**EXTRACTED MATERIAL:**
····················

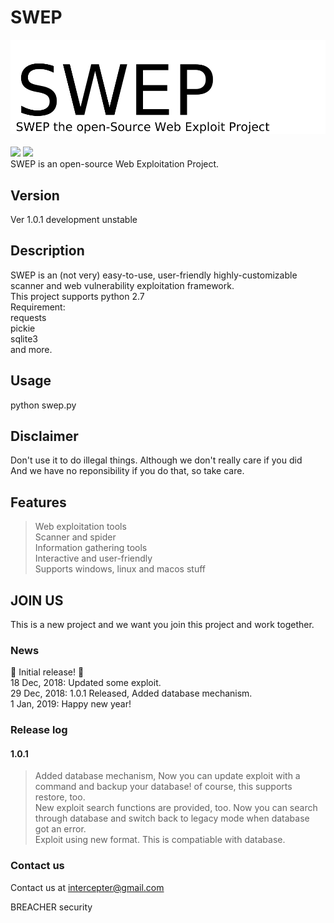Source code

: # SWEP
![image](swep.jpg)<br><br>
<img src="https://img.shields.io/badge/Python-2.7-blue.svg?style=flat-square&logo=python"></img>
<img src="https://img.shields.io/badge/license-MIT-lightgreen.svg?style=flat-square"></img><br>
SWEP is an open-source Web Exploitation Project.
## Version
Ver 1.0.1 development unstable
## Description
SWEP is an (not very) easy-to-use, user-friendly highly-customizable scanner and web vulnerability exploitation framework.<br>
This project supports python 2.7<br>
Requirement:<br>
requests<br>
pickie<br>
sqlite3<br>
and more.<br>
## Usage
python swep.py<br>
## Disclaimer
Don't use it to do illegal things. Although we don't really care if you did<br>
And we have no reponsibility if you do that, so take care.
## Features
> Web exploitation tools</br>
> Scanner and spider</br>
> Information gathering tools</br>
> Interactive and user-friendly</br>
> Supports windows, linux and macos stuff</br>
## JOIN US
This is a new project and we want you join this project and work together.
### News
:tada: Initial release! :tada: <br>
18 Dec, 2018: Updated some exploit.<br>
29 Dec, 2018: 1.0.1 Released, Added database mechanism.<br>
1 Jan, 2019: Happy new year!
### Release log
#### 1.0.1
> Added database mechanism, Now you can update exploit with a command and backup your database! of course, this supports restore, too.<br>
> New exploit search functions are provided, too. Now you can search through database and switch back to legacy mode when database got an error.<br>
> Exploit using new format. This is compatiable with database.<br>
### Contact us
Contact us at intercepter@gmail.com 

BREACHER security
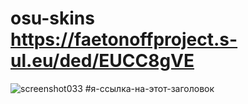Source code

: # osu-skins <https://faetonoffproject.s-ul.eu/ded/EUCC8gVE>
![screenshot033](https://user-images.githubusercontent.com/76051596/102227793-a66b7500-3ef2-11eb-8b7d-40458e9fc0cc.jpg)
#я-ссылка-на-этот-заголовок

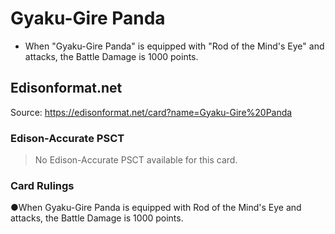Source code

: # Gyaku-Gire Panda

*   When "Gyaku-Gire Panda" is equipped with "Rod of the Mind's Eye" and attacks, the Battle Damage is 1000 points.

## Edisonformat.net

Source: https://edisonformat.net/card?name=Gyaku-Gire%20Panda

### Edison-Accurate PSCT

> No Edison-Accurate PSCT available for this card.

### Card Rulings

●When Gyaku-Gire Panda is equipped with Rod of the Mind's Eye and attacks, the Battle Damage is 1000 points.
            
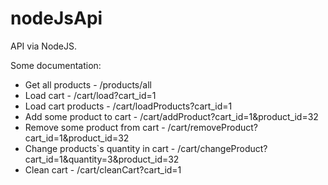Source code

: # nodeJsApi
API via NodeJS.

Some documentation:

- Get all products - /products/all
- Load cart - /cart/load?cart_id=1
- Load cart products - /cart/loadProducts?cart_id=1
- Add some product to cart - /cart/addProduct?cart_id=1&product_id=32
- Remove some product from cart - /cart/removeProduct?cart_id=1&product_id=32
- Change products`s quantity in cart - /cart/changeProduct?cart_id=1&quantity=3&product_id=32
- Clean cart - /cart/cleanCart?cart_id=1
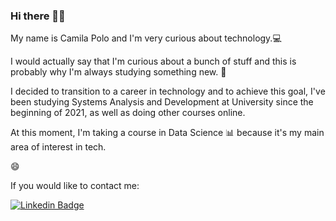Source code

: ### Hi there 🙋‍♀️

<p>My name is Camila Polo and I'm very curious about technology.💻 </p>

<p> I would actually say that I'm curious about a bunch of stuff and this is probably why I'm always studying something new. 🤭</p>


<p>I decided to transition to a career in technology and to achieve this goal, I've been studying Systems Analysis and Development at University since the beginning of 2021, as well as doing other courses online.</p>


<p> At this moment, I'm taking a course in Data Science 📊 because it's my main area of interest in tech. 
  
  😄
  
 If you would like to contact me:



[![Linkedin Badge](https://img.shields.io/badge/-LinkedIn-blue?style=flat-square&logo=Linkedin&logoColor=white&link=https://www.linkedin.com/in/camilaspolo/)](https://www.linkedin.com/in/camilaspolo/)

<!--
**camilasp/camilasp** is a ✨ _special_ ✨ repository because its `README.md` (this file) appears on your GitHub profile.

Here are some ideas to get you started:

- 🔭 I’m currently working on ...
- 🌱 I’m currently learning ...
- 👯 I’m looking to collaborate on ...
- 🤔 I’m looking for help with ...
- 💬 Ask me about ...
- 📫 How to reach me: ...
- 😄 Pronouns: ...
- ⚡ Fun fact: ...
-->
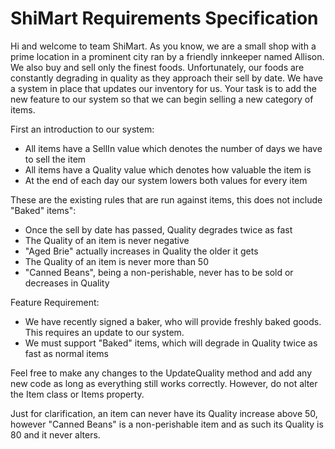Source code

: # ShiMart Requirements Specification

Hi and welcome to team ShiMart. As you know, we are a small shop with a prime location in a
prominent city ran by a friendly innkeeper named Allison. We also buy and sell only the finest foods.
Unfortunately, our foods are constantly degrading in quality as they approach their sell by date. We
have a system in place that updates our inventory for us. Your task is to add the new feature to our
system so that we can begin selling a new category of items.

First an introduction to our system:
  - All items have a SellIn value which denotes the number of days we have to sell the item
  - All items have a Quality value which denotes how valuable the item is
  - At the end of each day our system lowers both values for every item

These are the existing rules that are run against items, this does not include "Baked" items":
  - Once the sell by date has passed, Quality degrades twice as fast
  - The Quality of an item is never negative
  - "Aged Brie" actually increases in Quality the older it gets
  - The Quality of an item is never more than 50
  - "Canned Beans", being a non-perishable, never has to be sold or decreases in Quality

Feature Requirement:
  - We have recently signed a baker, who will provide freshly baked goods. This requires an update to our system.
  - We must support "Baked" items, which will degrade in Quality twice as fast as normal items

Feel free to make any changes to the UpdateQuality method and add any new code as long as everything
still works correctly. However, do not alter the Item class or Items property.

Just for clarification, an item can never have its Quality increase above 50, however "Canned Beans" is a
non-perishable item and as such its Quality is 80 and it never alters.
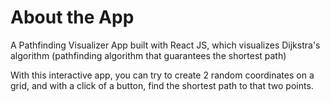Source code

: # About the App

A Pathfinding Visualizer App built with React JS, which visualizes Dijkstra's algorithm (pathfinding algorithm that guarantees the shortest path)

With this interactive app, you can try to create 2 random coordinates on a grid, and with a click of a button, find the shortest path to that two points.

····················

**WORK REQUEST:**
From the data above, output only the lines between the line containing "Hi and welcome" and the line containing "- All items have a SellIn", inclusive, exactly as written.

**RESPONSE BOX:**
Hi and welcome to team ShiMart. As you know, we are a small shop with a prime location in a
prominent city ran by a friendly innkeeper named Allison. We also buy and sell only the finest foods.
Unfortunately, our foods are constantly degrading in quality as they approach their sell by date. We
have a system in place that updates our inventory for us. Your task is to add the new feature to our
system so that we can begin selling a new category of items.

First an introduction to our system:
  - All items have a SellIn value which denotes the number of days we have to sell the item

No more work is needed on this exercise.